‘These attacks are extremely preventable and could potentially lead to disastrous interruption or financial losses,’ says UK security researcher

Nearly three quarters of cyber attacks across the UK in 2023 targeted technology for home-based working, new data from Coalition has revealed.

Published yesterday (18 December 2023), the figures showed that the cyber insurance provider’s UK honeypot sensors were attacked 17m times per day on average during the year.

And of the 5.8bn attacks during 2023, 74% targeted remote desktop protocol (RDP) – a technology that employees who work from home use to connect to Microsoft Windows computers remotely.

Coalition said attackers frequently target RDP because it grants them quick access to devices and allows them to execute further attacks.

“Nearly three quarters of recorded attacks in 2023 resulted from RDP, which is a scary thought for businesses since remote working is here to stay,” Coalition UK security researcher Dr Simon Bell said.

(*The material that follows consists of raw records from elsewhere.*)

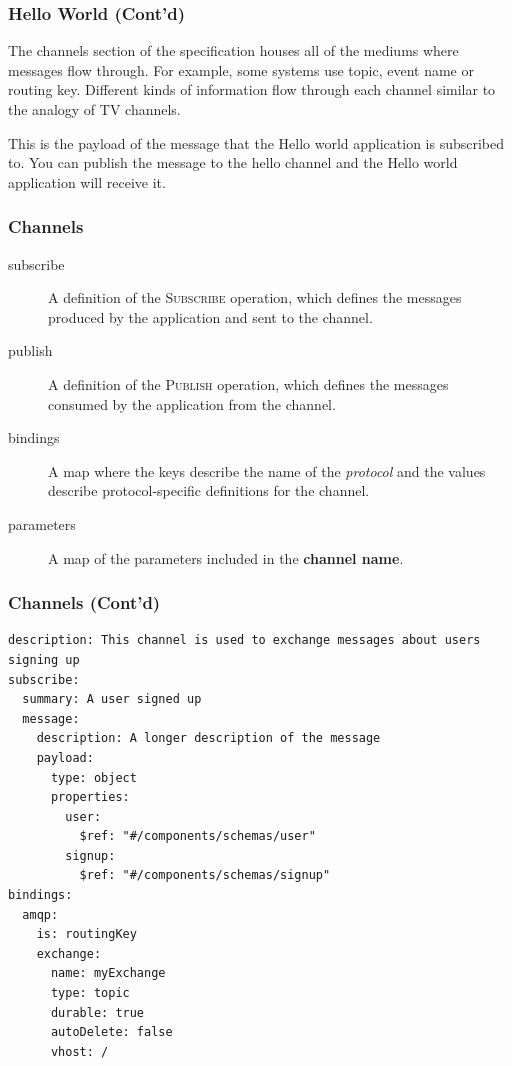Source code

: \documentclass{efd-lecture}
\begin{document}
\begin{frame}[fragile]
  \frametitle{Hello World (Cont'd)}
  \begin{block}{}
    The channels section of the specification houses all of the mediums where messages flow through. For example,
    some systems use topic, event name or routing key.
    Different kinds of information flow through each channel similar to the analogy of TV channels.
  \end{block}
\end{frame}

\begin{frame}
  \begin{block}{}
    This is the payload of the message that the Hello world application is subscribed to.
    You can publish the message to the hello channel and the Hello world application will receive it.
  \end{block}
\end{frame}

\begin{frame}
  \frametitle{Channels}
  \begin{description}
    \item[subscribe] A definition of the \textsc{\color{YellowOrange}Subscribe} operation, which defines the messages produced by the application and sent to the channel.
    \item[publish] A definition of the \textsc{\color{LimeGreen}Publish} operation, which defines the messages consumed by the application from the channel.
    \item[bindings] A map where the keys describe the name of the \textit{\color{Cyan}protocol} and the values describe protocol-specific definitions for the channel.
    \item[parameters] A map of the parameters included in the \textbf{\color{Purple} channel name}.
  \end{description}
\end{frame}

\begin{frame}[fragile]
  \frametitle{Channels (Cont'd)}
  \scriptsize
  \begin{verbatim}
description: This channel is used to exchange messages about users signing up
subscribe:
  summary: A user signed up
  message:
    description: A longer description of the message
    payload:
      type: object
      properties:
        user:
          $ref: "#/components/schemas/user"
        signup:
          $ref: "#/components/schemas/signup"
bindings:
  amqp:
    is: routingKey
    exchange:
      name: myExchange
      type: topic
      durable: true
      autoDelete: false
      vhost: /
  \end{verbatim}
\end{frame}
\end{document}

”These attacks are extremely preventable and could potentially lead to disastrous interruption or financial losses.

”To reduce these risks, we recommend immediately disabling the service if it is not in use or limiting access to only the employees who need it.”

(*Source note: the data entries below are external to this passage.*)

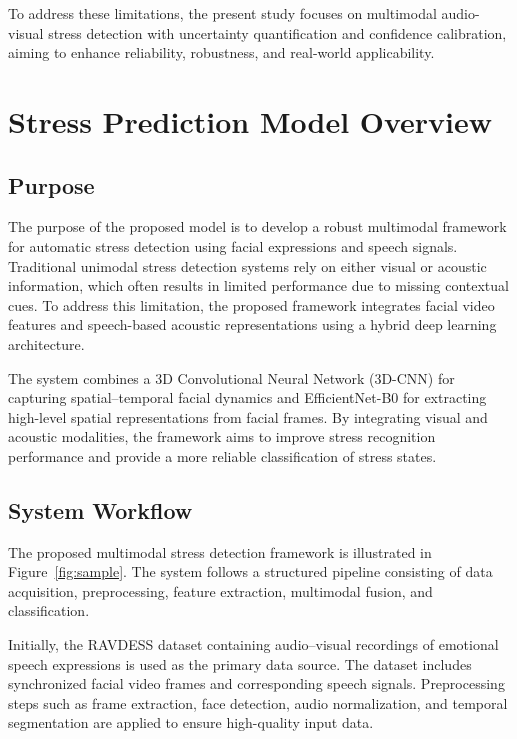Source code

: \documentclass[conference]{IEEEtran}
\begin{document}
To address these limitations, the present study focuses on multimodal audio-visual stress detection with uncertainty quantification and confidence calibration, aiming to enhance reliability, robustness, and real-world applicability.

\section{Stress Prediction Model Overview}

\subsection{Purpose}

The purpose of the proposed model is to develop a robust multimodal framework for automatic stress detection using facial expressions and speech signals. Traditional unimodal stress detection systems rely on either visual or acoustic information, which often results in limited performance due to missing contextual cues. To address this limitation, the proposed framework integrates facial video features and speech-based acoustic representations using a hybrid deep learning architecture.

The system combines a 3D Convolutional Neural Network (3D-CNN) for capturing spatial–temporal facial dynamics and EfficientNet-B0 for extracting high-level spatial representations from facial frames. By integrating visual and acoustic modalities, the framework aims to improve stress recognition performance and provide a more reliable classification of stress states.

\subsection{System Workflow}

The proposed multimodal stress detection framework is illustrated in Figure~\ref{fig:sample}. The system follows a structured pipeline consisting of data acquisition, preprocessing, feature extraction, multimodal fusion, and classification.

Initially, the RAVDESS dataset containing audio–visual recordings of emotional speech expressions is used as the primary data source. The dataset includes synchronized facial video frames and corresponding speech signals. Preprocessing steps such as frame extraction, face detection, audio normalization, and temporal segmentation are applied to ensure high-quality input data.
\end{document}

According to Coalition, honeypots, which were traditional used by spies as an espionage technique, are digital assets that are made to look like legitimate devices, such as a network, but instead acts as a decoy to capture cyber criminals.

In its latest data, the insurance provider also found out what open vulnerabilities’ attackers were exploiting in its honeypots, such as F5 BIG-IP.

This is a mixture of software and hardware designed around application availability, access control and security solutions.

“Attackers will often target old vulnerabilities to exploit. This is partly due to the availability of public exploits for these vulnerabilities, giving hackers an available playbook for successfully executing an attack,” Bell said.

”This is also because attackers know organisations can be slow to patch their software, exposing their systems to these known vulnerabilities.”

Coalition further found that policyholders with just one unresolved vulnerability were 33% more likely to experience a claim and those that continued to use software that was no longer supported by the original developers were three times more likely to suffer from an incident.

”Attackers can take advantage of outdated software and easily accessible public exploits to attack such systems,” Bell warned.